Senate Bill 582, known as the Plastic Pollution and Recycling Modernization Act, secured a majority vote in the Joint Committee on Ways and Means Friday (June 18, 2021) morning.
The bill relies on producers to cover the costs for an improved recycling system. Costs to producers would scale based on what materials they use and how much they sell in Oregon. This legislation aims to modernize Oregon’s recycling system, which is operating under the same policy framework established nearly 40 years ago.
This bill would require producers to join, pay membership fees and provide information to a producer responsibility organization. These PROs would report to the Department of Environmental Quality.

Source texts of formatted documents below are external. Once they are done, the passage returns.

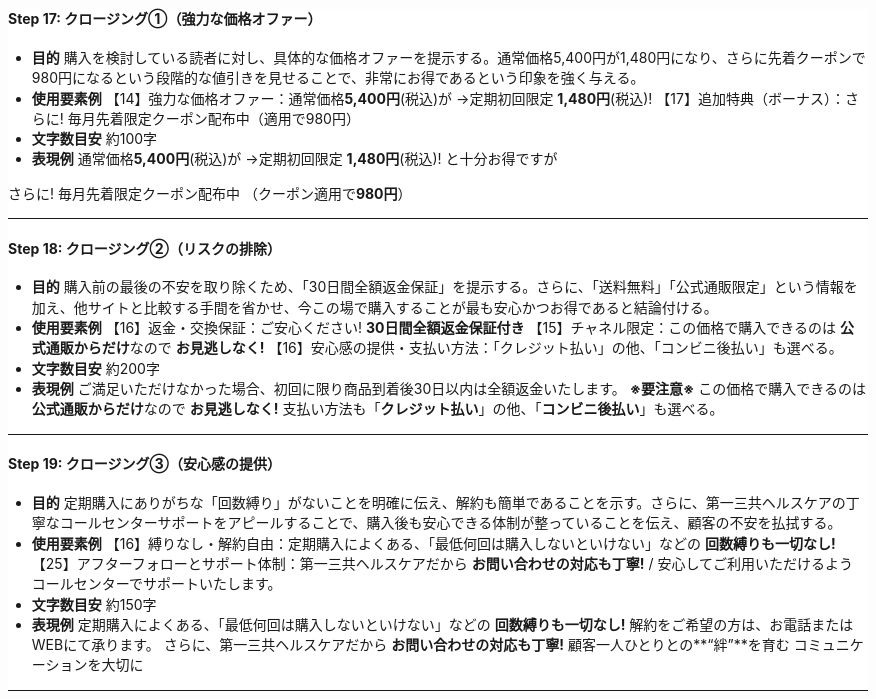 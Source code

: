 
#### Step 17: クロージング①（強力な価格オファー）
- **目的**
購入を検討している読者に対し、具体的な価格オファーを提示する。通常価格5,400円が1,480円になり、さらに先着クーポンで980円になるという段階的な値引きを見せることで、非常にお得であるという印象を強く与える。
- **使用要素例**
【14】強力な価格オファー：通常価格**5,400円**(税込)が →定期初回限定 **1,480円**(税込)!
【17】追加特典（ボーナス）：さらに! 毎月先着限定クーポン配布中（適用で980円）
- **文字数目安**
約100字
- **表現例**
通常価格**5,400円**(税込)が
→定期初回限定 **1,480円**(税込)!
と十分お得ですが

さらに!
毎月先着限定クーポン配布中
（クーポン適用で**980円**）

---

#### Step 18: クロージング②（リスクの排除）
- **目的**
購入前の最後の不安を取り除くため、「30日間全額返金保証」を提示する。さらに、「送料無料」「公式通販限定」という情報を加え、他サイトと比較する手間を省かせ、今この場で購入することが最も安心かつお得であると結論付ける。
- **使用要素例**
【16】返金・交換保証：ご安心ください! **30日間全額返金保証付き**
【15】チャネル限定：この価格で購入できるのは **公式通販からだけ**なので **お見逃しなく!**
【16】安心感の提供・支払い方法：「クレジット払い」の他、「コンビニ後払い」も選べる。
- **文字数目安**
約200字
- **表現例**
ご満足いただけなかった場合、初回に限り商品到着後30日以内は全額返金いたします。
**※要注意※**
この価格で購入できるのは **公式通販からだけ**なので **お見逃しなく!**
支払い方法も「**クレジット払い**」の他、「**コンビニ後払い**」も選べる。

---

#### Step 19: クロージング③（安心感の提供）
- **目的**
定期購入にありがちな「回数縛り」がないことを明確に伝え、解約も簡単であることを示す。さらに、第一三共ヘルスケアの丁寧なコールセンターサポートをアピールすることで、購入後も安心できる体制が整っていることを伝え、顧客の不安を払拭する。
- **使用要素例**
【16】縛りなし・解約自由：定期購入によくある、「最低何回は購入しないといけない」などの **回数縛りも一切なし!**
【25】アフターフォローとサポート体制：第一三共ヘルスケアだから **お問い合わせの対応も丁寧!** / 安心してご利用いただけるよう コールセンターでサポートいたします。
- **文字数目安**
約150字
- **表現例**
定期購入によくある、「最低何回は購入しないといけない」などの **回数縛りも一切なし!**
解約をご希望の方は、お電話またはWEBにて承ります。
さらに、第一三共ヘルスケアだから **お問い合わせの対応も丁寧!**
顧客一人ひとりとの**“絆”**を育む コミュニケーションを大切に

---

The DEQ will be allowed to set a one-time producer responsibility plan review fee, and an annual responsibility organization fee. Revenue from these fees would go toward ongoing costs of the recycling program.
Startup costs for the program are estimated to be over $2 million. Moving forward, the DEQ will support the program through fee revenue. Fees will be higher for non-recyclable products and those producing more pollution.
“The importance of this policy is that we can’t recycle our way out of the waste that we produce,” Rep. Janeen Sollman, D-Hillsboro, said in the Ways and Means hearing. “What’s important for having the producers be a responsible piece of this is that they will then be incentivized to use recycling material, or they’ll be incentivized to reduce or remove packaging all together.”
SB 582 would also provide a state list of what can be recycled and more access to recycling in Oregon.
The DEQ reported Thursday that several local businesses are supporting SB 582, including New Seasons Market, Bob’s Red Mill, Rogue Creamery and others.
“I am so encouraged by companies that recognize the urgent need for their involvement now, and ongoing partnership in the future, to address the complex challenges our recycling system faces,” DEQ Director Richard Whitman said in the release.